After reviewing the purposes of the UEFJA, we are unpersuaded by Gross-man’s argument. The purposes of the UEFJA as a uniform act do not require us to read the word “venue” into the statute; to the contrary, the exclusion of venue considerations is actually more consistent with the Act’s purposes. We therefore agree with Cantu’s position that section 35.003 is silent regarding venue. See Garland v. Dallas Morning News, 22 S.W.3d 351, 358 (Tex.2000) (stating courts must take statutes as they find them and should not give strained readings to statutes).
This conclusion, which we reach in accordance with the Texas Code Construction Act, is consistent with the results reached by courts in other states with similar UEFJA filing provisions or interpreting other uniform acts. See also Chiriboga v. State Farm, Mut. Auto. Ins. Co., 96 S.W.3d 673, 678 (TexApp.-Austin 2003, no pet.) (holding that, if “[n]one of the mandatory or specific permissive venue provisions apply[,]” then the general venue rule applies).
1. Texas Code Construction Act
When interpreting a statute, we “ ‘consider the entire act, its nature and object, and the consequences that would follow from each construction.’ ” Atascosa County v. Atascosa County Appraisal Dist., 990 S.W.2d 255, 258 (Tex.1999) (quoting Sharp v. House of Lloyd, Inc., 815 S.W.2d 245, 249 (Tex.1991)). In construing the State’s venue provisions with the UEFJA, we must presume the Legislature intended both chapters of the Code to be effective and further intended a just and reasonable result. See Tex. Gov’t Code Ann. § 311.021(2)(3) (Vernon 2005). The result we reach today achieves these ends.

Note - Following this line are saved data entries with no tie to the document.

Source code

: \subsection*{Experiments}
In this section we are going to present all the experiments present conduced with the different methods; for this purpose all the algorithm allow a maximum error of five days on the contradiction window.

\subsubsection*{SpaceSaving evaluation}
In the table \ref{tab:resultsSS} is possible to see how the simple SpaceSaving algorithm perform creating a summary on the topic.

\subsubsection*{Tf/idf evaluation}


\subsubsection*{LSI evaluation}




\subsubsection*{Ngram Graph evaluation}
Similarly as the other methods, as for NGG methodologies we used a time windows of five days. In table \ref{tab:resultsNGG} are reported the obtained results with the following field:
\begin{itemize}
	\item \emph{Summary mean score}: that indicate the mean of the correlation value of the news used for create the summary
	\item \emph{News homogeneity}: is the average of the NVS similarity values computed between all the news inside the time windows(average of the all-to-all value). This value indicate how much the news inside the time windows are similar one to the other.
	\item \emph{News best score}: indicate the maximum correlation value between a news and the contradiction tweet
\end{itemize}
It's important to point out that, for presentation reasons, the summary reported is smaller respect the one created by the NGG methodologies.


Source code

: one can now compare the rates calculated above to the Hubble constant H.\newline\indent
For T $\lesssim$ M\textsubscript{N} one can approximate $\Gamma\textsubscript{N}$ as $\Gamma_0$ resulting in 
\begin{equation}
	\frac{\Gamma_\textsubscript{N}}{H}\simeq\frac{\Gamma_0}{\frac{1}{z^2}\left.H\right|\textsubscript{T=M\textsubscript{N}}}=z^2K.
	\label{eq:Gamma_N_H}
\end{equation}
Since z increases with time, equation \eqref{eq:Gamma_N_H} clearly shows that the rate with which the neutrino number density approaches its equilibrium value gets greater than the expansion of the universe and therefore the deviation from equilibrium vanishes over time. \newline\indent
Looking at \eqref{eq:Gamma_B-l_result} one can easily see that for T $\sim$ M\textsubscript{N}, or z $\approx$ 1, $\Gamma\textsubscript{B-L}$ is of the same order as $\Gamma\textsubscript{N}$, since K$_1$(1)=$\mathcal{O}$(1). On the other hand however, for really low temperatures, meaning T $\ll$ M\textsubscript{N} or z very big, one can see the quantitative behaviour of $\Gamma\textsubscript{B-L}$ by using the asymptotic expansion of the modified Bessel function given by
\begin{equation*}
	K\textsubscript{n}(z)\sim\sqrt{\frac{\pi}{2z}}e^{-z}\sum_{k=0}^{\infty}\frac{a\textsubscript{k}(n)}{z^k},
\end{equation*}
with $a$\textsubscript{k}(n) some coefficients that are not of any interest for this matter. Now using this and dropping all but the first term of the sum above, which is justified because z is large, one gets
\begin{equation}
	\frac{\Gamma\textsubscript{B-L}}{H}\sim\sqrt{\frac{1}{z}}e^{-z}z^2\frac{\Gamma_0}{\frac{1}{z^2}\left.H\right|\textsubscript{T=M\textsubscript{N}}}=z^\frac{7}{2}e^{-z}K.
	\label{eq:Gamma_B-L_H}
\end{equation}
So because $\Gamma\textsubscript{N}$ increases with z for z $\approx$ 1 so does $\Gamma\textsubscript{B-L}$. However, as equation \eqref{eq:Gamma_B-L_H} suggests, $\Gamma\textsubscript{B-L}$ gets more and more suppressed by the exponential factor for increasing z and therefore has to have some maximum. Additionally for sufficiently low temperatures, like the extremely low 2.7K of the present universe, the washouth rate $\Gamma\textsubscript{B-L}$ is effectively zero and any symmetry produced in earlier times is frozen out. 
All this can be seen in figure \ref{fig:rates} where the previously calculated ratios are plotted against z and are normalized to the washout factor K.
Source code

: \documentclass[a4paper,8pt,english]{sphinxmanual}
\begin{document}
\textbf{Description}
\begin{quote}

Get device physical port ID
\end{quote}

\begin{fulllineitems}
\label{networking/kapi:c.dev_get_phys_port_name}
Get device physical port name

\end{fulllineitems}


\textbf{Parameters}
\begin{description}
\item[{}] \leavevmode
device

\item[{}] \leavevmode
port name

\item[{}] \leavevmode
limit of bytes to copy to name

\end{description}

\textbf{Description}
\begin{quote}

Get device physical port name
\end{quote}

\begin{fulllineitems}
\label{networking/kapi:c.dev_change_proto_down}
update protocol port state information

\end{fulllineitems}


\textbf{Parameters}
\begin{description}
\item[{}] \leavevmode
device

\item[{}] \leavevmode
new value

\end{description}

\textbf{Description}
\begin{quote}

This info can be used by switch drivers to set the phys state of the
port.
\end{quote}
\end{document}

Texas law provides more than one method to present an order or judgment from another state to a Texas court for enforcement under the full faith and credit provision of the United States Constitution. Bryant v. Shields, Britton & Fraser, 930 S.W.2d 836, 841 (TexApp.-Dallas 1996, writ denied) (citing Walnut Equip. Leasing Co. v. Wu, 920 S.W.2d 285, 286 (Tex.1996)). A judgment creditor may file the foreign judgment with the clerk of the court as provided in section 35.003. Tex. Civ. Prac. & Rem.Code Ann. § 35.003 (Vernon 2005). Alternatively, the creditor may bring an action to enforce the judgment. Id. § 35.008. These are two routes to the same end, i.e., that of Texas recognition of the foreign judgment. And as we have previously observed, the latter method “has the same character as any other civil proceeding....” Brown v. Lanier Worldwide, Inc., 124 S.W.3d 883, 902 (Tex. App.-Houston [14th Dist.] 2004, no pet.). Consequently, a defendant may challenge venue in the enforcement action just as in any other civil proceeding. See Tex.R. Civ. P. 86.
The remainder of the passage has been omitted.